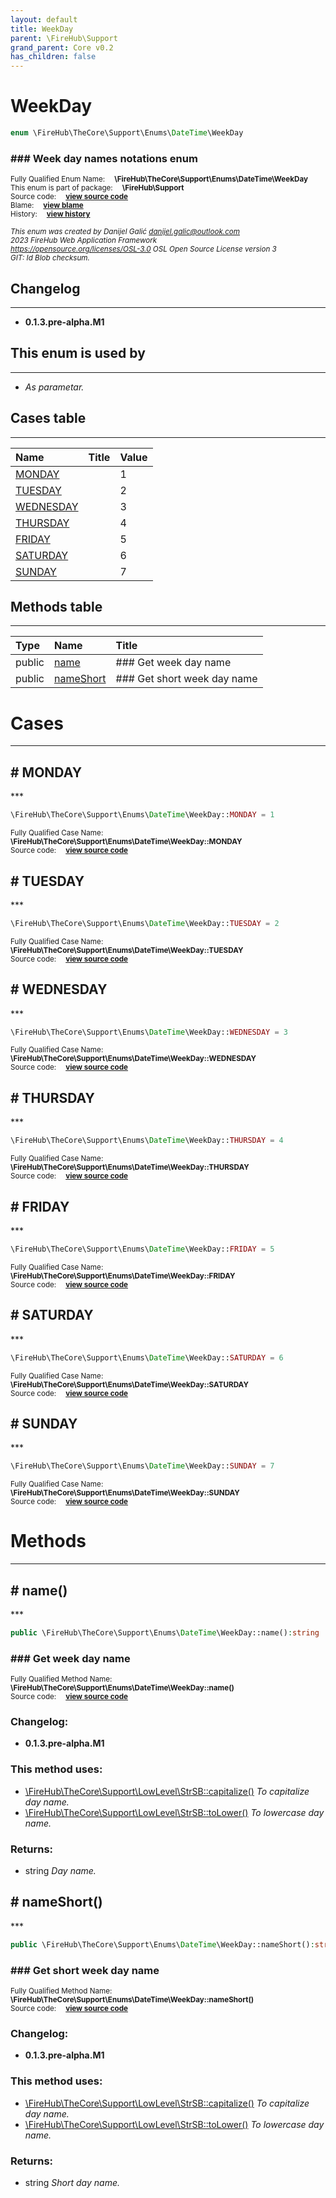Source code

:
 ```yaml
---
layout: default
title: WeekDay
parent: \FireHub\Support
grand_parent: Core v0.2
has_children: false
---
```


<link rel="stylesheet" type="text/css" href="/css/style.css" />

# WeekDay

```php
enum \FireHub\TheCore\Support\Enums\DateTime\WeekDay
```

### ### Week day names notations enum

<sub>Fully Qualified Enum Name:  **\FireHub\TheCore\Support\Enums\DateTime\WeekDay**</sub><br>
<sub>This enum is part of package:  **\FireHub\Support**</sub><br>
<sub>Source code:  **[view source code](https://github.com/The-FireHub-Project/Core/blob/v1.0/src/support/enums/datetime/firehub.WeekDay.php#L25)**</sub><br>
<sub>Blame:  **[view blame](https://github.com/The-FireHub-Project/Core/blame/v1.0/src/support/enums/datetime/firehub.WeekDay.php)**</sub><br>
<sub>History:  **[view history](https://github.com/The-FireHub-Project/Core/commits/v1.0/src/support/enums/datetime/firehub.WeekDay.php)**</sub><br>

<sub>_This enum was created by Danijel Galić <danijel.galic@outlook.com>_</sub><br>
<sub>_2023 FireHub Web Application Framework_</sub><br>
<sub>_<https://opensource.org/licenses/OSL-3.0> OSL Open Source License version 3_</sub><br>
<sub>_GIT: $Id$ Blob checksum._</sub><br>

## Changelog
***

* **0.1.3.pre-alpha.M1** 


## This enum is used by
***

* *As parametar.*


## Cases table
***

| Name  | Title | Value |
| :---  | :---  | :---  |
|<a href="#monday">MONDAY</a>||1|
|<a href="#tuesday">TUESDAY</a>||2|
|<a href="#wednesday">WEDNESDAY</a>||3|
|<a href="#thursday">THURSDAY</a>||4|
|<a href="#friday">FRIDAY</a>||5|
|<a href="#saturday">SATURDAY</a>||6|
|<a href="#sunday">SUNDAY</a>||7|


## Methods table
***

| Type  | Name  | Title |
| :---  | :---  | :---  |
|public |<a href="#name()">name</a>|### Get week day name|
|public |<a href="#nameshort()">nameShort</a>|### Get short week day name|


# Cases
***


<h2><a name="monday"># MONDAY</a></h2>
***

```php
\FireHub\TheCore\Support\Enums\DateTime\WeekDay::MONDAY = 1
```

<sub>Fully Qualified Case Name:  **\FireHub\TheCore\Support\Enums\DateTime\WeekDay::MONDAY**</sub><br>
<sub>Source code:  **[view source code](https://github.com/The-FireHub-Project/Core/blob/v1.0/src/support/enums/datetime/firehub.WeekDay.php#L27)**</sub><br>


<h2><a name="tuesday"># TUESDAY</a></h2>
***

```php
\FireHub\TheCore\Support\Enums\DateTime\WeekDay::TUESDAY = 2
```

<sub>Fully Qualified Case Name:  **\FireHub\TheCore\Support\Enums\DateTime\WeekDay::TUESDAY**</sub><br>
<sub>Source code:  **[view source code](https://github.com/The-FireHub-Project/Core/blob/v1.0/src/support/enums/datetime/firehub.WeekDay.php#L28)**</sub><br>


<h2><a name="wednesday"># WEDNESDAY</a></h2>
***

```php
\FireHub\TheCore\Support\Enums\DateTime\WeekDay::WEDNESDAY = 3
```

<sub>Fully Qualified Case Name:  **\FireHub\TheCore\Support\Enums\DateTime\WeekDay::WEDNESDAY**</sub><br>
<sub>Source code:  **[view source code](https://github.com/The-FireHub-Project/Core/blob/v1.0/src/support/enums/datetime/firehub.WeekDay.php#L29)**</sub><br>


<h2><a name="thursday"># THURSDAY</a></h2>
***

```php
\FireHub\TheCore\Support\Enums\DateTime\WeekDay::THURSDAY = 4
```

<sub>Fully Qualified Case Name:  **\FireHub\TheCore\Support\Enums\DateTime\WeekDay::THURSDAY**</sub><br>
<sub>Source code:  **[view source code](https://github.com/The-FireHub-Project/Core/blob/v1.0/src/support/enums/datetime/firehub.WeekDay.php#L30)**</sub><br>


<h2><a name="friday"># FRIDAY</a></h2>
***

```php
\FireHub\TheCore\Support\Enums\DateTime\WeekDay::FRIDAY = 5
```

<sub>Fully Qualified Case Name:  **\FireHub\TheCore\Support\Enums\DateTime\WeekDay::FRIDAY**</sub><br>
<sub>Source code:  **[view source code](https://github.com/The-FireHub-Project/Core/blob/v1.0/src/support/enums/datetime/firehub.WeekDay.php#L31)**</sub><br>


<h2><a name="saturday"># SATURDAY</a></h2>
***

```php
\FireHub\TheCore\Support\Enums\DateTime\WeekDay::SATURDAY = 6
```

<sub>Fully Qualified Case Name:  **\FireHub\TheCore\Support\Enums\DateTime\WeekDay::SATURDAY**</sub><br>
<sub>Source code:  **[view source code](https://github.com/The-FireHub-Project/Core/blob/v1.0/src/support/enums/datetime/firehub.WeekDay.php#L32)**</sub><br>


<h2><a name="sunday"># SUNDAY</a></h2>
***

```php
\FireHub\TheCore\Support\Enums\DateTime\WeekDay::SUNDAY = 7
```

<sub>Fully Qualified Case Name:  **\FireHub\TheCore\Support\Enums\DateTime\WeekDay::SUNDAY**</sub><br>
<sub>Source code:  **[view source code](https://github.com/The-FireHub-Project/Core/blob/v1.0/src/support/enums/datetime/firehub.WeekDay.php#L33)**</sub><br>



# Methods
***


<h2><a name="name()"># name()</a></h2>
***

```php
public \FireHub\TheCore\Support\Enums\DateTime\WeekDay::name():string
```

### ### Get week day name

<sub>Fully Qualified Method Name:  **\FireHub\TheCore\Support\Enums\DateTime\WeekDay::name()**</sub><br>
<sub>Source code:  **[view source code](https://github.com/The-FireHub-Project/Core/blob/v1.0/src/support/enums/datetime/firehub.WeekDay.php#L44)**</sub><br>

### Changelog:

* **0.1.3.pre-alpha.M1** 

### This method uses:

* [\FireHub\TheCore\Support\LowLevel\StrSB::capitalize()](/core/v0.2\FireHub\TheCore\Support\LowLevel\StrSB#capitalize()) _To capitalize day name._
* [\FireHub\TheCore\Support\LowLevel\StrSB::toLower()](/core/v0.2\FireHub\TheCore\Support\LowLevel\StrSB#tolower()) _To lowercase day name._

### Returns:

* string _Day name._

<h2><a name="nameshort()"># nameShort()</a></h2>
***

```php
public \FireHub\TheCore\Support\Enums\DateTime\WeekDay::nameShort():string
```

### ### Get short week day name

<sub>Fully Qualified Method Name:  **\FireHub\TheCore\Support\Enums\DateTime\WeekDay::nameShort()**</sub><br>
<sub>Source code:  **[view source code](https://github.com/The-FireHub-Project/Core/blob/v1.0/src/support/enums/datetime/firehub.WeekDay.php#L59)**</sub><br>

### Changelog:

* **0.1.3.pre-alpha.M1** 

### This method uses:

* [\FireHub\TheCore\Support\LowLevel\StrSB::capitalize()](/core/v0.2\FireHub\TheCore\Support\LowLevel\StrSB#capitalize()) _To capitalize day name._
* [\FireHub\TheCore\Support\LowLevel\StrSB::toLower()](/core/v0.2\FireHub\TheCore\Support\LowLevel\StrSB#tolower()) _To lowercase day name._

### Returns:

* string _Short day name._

#####

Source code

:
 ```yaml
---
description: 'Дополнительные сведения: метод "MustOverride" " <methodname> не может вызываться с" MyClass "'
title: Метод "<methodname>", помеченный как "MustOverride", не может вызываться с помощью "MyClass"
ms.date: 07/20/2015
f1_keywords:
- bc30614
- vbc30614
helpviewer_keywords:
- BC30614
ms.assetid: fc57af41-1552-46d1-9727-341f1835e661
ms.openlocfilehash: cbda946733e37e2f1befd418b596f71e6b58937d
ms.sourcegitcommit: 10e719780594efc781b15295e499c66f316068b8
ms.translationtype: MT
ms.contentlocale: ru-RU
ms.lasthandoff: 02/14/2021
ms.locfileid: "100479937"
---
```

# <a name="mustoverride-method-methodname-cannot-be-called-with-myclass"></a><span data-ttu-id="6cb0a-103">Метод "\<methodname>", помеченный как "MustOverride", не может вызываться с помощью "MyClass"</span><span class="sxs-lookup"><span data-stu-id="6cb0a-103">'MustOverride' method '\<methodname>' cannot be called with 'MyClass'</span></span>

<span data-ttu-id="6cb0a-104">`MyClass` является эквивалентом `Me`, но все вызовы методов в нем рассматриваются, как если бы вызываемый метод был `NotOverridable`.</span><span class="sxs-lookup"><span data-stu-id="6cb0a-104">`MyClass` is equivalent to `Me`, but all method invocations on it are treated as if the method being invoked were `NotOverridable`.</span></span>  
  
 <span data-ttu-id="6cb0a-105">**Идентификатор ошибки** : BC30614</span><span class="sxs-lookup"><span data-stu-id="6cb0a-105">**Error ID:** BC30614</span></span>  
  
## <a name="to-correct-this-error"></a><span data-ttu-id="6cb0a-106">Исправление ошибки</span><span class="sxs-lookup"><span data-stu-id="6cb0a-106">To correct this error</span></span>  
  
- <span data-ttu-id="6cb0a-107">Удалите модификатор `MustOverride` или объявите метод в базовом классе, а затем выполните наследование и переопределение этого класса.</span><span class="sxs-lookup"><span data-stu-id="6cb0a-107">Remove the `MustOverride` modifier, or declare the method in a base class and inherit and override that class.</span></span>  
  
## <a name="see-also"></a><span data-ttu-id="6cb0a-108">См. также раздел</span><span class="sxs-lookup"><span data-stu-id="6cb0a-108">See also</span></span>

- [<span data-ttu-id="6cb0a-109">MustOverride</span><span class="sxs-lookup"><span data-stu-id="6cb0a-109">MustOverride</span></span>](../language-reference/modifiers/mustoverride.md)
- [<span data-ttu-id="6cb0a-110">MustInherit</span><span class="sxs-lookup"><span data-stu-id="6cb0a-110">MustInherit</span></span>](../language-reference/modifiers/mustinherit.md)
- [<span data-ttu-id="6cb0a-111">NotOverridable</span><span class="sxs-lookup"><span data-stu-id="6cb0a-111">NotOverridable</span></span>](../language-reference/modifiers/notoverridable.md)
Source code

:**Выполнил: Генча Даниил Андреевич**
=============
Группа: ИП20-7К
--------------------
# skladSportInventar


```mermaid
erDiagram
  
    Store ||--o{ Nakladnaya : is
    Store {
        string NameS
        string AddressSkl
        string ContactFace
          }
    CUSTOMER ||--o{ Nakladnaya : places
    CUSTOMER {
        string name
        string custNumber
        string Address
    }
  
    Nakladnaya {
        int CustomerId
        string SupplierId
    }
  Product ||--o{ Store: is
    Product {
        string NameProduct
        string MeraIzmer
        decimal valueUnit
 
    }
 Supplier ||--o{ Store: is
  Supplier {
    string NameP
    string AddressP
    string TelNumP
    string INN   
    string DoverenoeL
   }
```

#####

Filter the data, keeping only the lines that contain "FRIDAY".

> Your solution:
|<a href="#friday">FRIDAY</a>||5|
<h2><a name="friday"># FRIDAY</a></h2>
\FireHub\TheCore\Support\Enums\DateTime\WeekDay::FRIDAY = 5
<sub>Fully Qualified Case Name:  **\FireHub\TheCore\Support\Enums\DateTime\WeekDay::FRIDAY**</sub><br>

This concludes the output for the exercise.